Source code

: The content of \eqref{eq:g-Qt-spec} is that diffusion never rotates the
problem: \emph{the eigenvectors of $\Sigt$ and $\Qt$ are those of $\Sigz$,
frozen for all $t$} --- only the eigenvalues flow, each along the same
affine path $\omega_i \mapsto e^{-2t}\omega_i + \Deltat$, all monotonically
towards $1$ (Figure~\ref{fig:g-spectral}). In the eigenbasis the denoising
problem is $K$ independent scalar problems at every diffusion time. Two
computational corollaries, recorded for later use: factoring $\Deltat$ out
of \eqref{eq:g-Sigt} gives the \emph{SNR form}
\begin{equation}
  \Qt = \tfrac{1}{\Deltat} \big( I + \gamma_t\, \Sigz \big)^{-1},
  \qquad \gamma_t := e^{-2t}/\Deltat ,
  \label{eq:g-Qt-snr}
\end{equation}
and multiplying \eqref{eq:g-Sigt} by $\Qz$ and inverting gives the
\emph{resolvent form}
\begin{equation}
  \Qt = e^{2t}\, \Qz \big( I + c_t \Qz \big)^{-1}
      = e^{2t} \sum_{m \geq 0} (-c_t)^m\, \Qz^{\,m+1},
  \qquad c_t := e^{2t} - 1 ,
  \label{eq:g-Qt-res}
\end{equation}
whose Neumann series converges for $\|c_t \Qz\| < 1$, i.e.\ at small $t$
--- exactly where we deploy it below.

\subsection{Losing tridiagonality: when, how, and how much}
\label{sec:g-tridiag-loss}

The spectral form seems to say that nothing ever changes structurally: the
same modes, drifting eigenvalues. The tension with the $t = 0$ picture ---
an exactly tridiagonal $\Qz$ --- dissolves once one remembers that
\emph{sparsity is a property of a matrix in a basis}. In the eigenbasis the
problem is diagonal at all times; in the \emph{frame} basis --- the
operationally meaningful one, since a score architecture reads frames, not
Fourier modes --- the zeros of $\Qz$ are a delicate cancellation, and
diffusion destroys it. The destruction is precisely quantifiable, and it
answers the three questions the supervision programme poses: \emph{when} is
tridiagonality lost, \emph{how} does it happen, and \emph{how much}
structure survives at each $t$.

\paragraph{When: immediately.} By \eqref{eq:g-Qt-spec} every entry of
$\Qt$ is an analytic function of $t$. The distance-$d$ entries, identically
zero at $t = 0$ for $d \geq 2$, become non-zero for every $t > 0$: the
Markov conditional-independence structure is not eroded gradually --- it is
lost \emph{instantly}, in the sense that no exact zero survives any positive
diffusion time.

================================

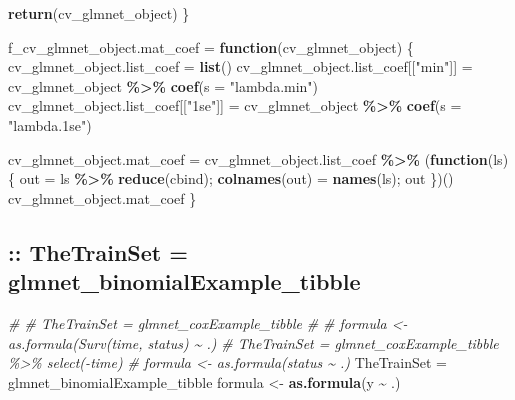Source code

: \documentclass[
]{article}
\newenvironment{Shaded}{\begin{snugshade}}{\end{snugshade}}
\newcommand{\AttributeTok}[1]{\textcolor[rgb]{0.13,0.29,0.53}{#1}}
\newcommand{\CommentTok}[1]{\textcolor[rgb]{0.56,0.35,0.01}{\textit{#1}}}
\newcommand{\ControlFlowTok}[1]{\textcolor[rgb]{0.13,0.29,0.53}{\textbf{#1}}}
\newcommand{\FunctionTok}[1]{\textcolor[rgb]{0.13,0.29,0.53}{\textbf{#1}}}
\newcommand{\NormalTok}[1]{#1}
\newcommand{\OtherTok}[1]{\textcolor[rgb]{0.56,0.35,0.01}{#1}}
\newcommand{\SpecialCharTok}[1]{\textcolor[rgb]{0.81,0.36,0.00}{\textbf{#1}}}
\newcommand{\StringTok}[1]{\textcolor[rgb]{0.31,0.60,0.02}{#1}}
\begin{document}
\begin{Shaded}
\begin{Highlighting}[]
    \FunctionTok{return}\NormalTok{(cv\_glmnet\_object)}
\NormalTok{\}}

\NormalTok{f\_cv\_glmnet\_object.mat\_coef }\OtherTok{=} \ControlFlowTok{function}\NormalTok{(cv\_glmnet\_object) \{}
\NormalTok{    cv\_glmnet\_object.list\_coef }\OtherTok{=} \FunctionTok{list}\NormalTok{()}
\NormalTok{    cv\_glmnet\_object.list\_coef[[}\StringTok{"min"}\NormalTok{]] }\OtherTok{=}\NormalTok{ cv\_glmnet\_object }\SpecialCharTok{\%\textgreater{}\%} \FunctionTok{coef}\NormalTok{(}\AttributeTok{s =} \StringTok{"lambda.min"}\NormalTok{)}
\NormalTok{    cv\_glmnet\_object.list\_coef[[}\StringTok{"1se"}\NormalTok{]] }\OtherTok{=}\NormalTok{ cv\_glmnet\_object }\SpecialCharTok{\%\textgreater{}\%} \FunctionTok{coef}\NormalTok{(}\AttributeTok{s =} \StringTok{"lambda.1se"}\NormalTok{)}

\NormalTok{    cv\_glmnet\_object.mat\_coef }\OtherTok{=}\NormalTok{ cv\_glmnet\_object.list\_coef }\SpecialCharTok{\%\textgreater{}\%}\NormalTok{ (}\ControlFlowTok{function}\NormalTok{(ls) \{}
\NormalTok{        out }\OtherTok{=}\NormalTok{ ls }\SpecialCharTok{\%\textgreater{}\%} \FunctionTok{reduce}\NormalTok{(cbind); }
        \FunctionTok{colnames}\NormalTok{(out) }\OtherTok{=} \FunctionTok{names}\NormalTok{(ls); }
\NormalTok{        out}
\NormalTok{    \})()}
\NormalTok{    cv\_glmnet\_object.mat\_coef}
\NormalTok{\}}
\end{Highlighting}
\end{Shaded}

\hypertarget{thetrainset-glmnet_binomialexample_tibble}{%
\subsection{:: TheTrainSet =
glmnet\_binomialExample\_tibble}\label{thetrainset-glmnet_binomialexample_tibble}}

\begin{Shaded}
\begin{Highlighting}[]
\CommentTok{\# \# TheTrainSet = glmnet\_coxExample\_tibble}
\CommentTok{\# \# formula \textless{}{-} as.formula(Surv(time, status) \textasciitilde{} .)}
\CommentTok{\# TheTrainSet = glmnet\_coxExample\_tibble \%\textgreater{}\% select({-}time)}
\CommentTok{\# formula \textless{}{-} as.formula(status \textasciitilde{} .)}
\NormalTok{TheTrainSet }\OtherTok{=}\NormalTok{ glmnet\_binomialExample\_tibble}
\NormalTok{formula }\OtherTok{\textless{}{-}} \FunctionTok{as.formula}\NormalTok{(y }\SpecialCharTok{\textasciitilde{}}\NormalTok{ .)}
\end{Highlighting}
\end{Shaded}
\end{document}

================================

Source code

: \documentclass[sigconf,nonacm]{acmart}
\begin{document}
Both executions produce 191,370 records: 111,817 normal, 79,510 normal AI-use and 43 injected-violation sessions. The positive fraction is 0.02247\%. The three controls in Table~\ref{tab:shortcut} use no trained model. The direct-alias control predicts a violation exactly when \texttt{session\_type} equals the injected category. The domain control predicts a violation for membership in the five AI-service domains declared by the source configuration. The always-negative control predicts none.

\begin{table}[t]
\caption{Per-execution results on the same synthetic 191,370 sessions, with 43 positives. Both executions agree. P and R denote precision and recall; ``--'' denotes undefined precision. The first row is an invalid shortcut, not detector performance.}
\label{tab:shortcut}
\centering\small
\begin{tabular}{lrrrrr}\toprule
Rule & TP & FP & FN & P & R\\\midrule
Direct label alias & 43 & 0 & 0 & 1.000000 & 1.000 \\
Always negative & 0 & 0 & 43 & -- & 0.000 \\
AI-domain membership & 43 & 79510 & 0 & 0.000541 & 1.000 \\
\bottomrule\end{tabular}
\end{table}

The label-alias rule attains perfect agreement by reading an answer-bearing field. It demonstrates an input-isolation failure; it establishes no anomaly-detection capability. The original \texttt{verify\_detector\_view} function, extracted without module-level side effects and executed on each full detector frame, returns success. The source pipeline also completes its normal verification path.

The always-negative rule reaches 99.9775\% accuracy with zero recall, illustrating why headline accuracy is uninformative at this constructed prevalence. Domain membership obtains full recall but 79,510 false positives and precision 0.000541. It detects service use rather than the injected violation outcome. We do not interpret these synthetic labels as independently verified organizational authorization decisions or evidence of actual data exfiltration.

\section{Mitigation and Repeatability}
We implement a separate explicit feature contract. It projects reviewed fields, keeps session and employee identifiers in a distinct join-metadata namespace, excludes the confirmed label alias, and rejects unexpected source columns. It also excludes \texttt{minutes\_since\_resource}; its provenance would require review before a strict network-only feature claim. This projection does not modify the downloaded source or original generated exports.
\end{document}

================================

## About this exercise
Within the material above, extract exactly the lines that start at the line containing "problem is diagonal" and stop after the line containing "Fourier modes --- the", and only those.

## Solved problem
problem is diagonal at all times; in the \emph{frame} basis --- the
operationally meaningful one, since a score architecture reads frames, not
Fourier modes --- the zeros of $\Qz$ are a delicate cancellation, and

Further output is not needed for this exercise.